* **Work instruction**:
Copy out the lines of the records below, and only those lines, from the one with "The experiments in" through the one with "new behaviours or", exactly as they appear.

---- Input for this task

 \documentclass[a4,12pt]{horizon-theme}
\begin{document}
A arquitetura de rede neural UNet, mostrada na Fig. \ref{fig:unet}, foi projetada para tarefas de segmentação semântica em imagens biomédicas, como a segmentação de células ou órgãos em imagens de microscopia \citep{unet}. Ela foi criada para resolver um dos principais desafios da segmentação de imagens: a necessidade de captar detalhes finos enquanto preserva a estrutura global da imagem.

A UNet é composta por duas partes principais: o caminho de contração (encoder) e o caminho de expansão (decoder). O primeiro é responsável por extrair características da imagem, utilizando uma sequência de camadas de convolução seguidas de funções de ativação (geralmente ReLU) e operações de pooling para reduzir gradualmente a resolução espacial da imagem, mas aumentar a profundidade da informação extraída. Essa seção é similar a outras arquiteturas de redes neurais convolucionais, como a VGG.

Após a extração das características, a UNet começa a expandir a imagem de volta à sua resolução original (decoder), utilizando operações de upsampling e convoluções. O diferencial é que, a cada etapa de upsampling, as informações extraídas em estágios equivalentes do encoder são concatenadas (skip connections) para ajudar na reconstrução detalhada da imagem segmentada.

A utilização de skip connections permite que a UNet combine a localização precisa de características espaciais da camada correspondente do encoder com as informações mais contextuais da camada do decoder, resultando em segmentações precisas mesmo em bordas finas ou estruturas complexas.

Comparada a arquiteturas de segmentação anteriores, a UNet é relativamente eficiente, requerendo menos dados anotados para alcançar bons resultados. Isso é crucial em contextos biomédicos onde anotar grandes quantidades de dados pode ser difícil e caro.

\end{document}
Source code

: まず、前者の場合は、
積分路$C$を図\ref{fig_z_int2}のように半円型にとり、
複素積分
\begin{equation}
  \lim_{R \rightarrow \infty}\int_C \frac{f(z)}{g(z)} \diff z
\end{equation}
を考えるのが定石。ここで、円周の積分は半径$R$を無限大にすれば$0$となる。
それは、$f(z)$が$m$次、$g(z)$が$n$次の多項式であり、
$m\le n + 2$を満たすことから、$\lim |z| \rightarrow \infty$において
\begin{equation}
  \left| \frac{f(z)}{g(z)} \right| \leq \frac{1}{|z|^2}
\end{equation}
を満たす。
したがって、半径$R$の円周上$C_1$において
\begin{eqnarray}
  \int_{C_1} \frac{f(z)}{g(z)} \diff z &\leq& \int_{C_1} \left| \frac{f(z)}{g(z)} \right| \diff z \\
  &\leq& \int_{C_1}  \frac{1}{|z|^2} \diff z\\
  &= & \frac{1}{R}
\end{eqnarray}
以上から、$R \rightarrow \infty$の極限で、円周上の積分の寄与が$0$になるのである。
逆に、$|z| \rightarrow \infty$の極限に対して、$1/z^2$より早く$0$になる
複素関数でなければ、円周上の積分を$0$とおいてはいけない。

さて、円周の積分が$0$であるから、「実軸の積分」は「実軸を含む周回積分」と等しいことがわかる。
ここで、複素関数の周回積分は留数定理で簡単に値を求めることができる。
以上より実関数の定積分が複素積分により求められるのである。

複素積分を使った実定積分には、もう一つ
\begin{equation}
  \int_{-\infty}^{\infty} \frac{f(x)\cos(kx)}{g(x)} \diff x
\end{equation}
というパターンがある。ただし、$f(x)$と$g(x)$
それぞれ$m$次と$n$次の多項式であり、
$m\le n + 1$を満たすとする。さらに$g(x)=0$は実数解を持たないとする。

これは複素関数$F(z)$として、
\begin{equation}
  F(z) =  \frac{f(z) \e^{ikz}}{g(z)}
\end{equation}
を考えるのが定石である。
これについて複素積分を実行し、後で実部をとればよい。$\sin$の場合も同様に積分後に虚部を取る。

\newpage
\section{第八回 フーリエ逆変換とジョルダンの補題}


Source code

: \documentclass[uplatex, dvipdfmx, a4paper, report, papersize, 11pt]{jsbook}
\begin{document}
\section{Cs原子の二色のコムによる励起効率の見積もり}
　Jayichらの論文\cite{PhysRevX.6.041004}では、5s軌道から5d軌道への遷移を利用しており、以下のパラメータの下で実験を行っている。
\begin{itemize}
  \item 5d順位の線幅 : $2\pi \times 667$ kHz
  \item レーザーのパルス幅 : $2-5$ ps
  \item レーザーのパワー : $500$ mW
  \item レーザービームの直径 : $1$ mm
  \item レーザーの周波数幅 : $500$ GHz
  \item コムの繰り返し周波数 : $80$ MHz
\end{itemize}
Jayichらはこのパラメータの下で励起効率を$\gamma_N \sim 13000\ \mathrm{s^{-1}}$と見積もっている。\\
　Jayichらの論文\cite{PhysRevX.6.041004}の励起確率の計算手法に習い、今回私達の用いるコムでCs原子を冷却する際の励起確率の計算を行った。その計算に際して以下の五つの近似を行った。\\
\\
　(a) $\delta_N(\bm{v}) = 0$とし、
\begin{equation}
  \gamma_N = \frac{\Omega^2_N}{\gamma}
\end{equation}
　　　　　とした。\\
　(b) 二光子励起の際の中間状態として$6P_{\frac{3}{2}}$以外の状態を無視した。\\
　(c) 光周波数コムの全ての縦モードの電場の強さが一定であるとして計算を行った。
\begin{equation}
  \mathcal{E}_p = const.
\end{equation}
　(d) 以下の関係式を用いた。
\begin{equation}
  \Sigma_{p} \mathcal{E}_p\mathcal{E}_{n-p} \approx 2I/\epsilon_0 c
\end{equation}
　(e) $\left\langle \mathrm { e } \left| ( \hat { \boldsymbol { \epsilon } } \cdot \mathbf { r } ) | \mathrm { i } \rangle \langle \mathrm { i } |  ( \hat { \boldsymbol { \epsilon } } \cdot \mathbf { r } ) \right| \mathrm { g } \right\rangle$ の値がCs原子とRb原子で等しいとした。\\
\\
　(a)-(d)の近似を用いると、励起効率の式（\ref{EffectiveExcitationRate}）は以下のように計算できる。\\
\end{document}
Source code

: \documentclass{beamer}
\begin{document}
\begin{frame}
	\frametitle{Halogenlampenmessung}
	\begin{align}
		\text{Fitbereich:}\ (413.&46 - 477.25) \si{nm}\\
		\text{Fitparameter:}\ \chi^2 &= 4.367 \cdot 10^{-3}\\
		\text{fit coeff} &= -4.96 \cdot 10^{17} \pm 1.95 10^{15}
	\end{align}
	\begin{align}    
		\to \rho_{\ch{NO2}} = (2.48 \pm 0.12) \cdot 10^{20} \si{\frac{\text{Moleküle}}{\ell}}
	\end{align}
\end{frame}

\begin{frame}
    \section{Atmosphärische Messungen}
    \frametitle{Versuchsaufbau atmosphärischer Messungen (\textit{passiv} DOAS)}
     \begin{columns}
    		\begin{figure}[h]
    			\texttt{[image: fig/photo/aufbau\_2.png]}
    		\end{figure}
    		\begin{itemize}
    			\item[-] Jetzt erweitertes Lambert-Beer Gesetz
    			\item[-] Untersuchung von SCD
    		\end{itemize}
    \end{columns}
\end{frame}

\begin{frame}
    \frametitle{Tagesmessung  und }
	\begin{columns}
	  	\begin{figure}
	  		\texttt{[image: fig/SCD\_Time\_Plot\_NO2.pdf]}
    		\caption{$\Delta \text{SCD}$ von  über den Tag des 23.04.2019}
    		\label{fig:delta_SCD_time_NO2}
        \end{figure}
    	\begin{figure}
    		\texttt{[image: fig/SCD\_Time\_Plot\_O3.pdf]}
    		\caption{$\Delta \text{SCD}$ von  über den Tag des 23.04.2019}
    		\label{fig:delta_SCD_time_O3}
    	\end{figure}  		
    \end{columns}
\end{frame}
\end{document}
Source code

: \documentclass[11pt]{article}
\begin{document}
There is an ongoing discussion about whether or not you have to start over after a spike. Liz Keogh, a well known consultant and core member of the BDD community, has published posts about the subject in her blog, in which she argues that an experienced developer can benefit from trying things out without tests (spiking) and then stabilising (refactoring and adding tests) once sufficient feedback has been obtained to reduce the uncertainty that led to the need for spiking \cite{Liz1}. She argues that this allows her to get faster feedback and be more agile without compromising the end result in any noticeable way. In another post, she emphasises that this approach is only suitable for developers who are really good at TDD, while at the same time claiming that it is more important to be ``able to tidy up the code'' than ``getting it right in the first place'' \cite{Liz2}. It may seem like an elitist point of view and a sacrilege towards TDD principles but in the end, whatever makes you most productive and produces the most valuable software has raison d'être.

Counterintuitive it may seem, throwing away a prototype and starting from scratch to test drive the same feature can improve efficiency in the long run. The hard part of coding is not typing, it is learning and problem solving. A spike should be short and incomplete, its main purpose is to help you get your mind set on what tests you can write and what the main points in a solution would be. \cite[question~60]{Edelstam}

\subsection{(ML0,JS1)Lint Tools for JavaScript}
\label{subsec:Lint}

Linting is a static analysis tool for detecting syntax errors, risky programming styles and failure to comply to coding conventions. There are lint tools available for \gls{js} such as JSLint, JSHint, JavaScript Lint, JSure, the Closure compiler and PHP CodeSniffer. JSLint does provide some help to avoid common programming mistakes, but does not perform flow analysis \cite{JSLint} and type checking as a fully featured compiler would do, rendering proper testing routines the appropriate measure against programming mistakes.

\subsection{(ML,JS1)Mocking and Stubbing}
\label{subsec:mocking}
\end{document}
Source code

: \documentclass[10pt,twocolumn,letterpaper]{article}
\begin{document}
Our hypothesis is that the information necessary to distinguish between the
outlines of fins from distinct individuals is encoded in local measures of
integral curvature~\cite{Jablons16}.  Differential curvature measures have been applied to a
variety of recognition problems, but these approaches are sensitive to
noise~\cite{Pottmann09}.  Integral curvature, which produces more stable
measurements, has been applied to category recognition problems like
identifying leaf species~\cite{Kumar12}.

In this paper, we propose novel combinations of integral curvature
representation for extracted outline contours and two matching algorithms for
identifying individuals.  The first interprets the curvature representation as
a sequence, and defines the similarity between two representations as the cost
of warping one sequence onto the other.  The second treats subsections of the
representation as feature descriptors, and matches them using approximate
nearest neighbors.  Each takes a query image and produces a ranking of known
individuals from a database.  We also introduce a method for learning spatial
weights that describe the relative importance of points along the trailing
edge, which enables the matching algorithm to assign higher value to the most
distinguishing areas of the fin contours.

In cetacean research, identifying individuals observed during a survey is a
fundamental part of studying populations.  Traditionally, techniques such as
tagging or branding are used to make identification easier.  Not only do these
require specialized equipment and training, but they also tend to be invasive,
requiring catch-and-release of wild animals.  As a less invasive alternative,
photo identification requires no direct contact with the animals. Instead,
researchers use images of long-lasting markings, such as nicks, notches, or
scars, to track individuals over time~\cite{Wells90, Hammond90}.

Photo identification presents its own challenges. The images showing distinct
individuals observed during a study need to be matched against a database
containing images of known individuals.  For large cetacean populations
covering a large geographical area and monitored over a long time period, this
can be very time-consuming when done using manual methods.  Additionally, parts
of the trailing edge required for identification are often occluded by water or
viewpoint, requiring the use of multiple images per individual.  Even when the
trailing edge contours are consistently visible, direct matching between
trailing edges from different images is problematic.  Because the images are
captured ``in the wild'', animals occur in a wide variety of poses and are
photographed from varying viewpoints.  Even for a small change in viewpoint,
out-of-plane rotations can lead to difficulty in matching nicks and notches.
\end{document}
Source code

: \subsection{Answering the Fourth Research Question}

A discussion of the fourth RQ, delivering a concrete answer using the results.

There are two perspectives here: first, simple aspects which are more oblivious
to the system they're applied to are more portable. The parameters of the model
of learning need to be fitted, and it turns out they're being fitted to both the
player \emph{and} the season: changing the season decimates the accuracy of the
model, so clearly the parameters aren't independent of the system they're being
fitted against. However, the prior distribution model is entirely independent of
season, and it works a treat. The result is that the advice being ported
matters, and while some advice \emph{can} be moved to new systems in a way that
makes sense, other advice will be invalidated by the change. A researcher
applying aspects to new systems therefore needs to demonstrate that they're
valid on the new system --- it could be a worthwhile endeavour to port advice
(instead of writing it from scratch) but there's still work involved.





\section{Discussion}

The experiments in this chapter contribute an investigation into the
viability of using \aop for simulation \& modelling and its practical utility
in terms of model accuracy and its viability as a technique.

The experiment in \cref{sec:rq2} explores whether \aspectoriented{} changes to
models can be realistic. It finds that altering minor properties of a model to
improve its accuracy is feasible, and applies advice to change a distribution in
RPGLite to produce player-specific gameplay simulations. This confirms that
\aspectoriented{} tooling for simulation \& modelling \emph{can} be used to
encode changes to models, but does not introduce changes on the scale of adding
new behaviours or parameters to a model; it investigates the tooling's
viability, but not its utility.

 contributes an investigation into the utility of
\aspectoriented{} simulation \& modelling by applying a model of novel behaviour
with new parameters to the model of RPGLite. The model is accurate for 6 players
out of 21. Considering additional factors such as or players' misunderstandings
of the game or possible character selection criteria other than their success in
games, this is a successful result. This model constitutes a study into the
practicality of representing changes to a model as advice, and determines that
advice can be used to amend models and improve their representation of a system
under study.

--------

* **Exercise answer**:
The experiments in this chapter contribute an investigation into the
viability of using \aop for simulation \& modelling and its practical utility
in terms of model accuracy and its viability as a technique.

The experiment in \cref{sec:rq2} explores whether \aspectoriented{} changes to
models can be realistic. It finds that altering minor properties of a model to
improve its accuracy is feasible, and applies advice to change a distribution in
RPGLite to produce player-specific gameplay simulations. This confirms that
\aspectoriented{} tooling for simulation \& modelling \emph{can} be used to
encode changes to models, but does not introduce changes on the scale of adding
new behaviours or parameters to a model; it investigates the tooling's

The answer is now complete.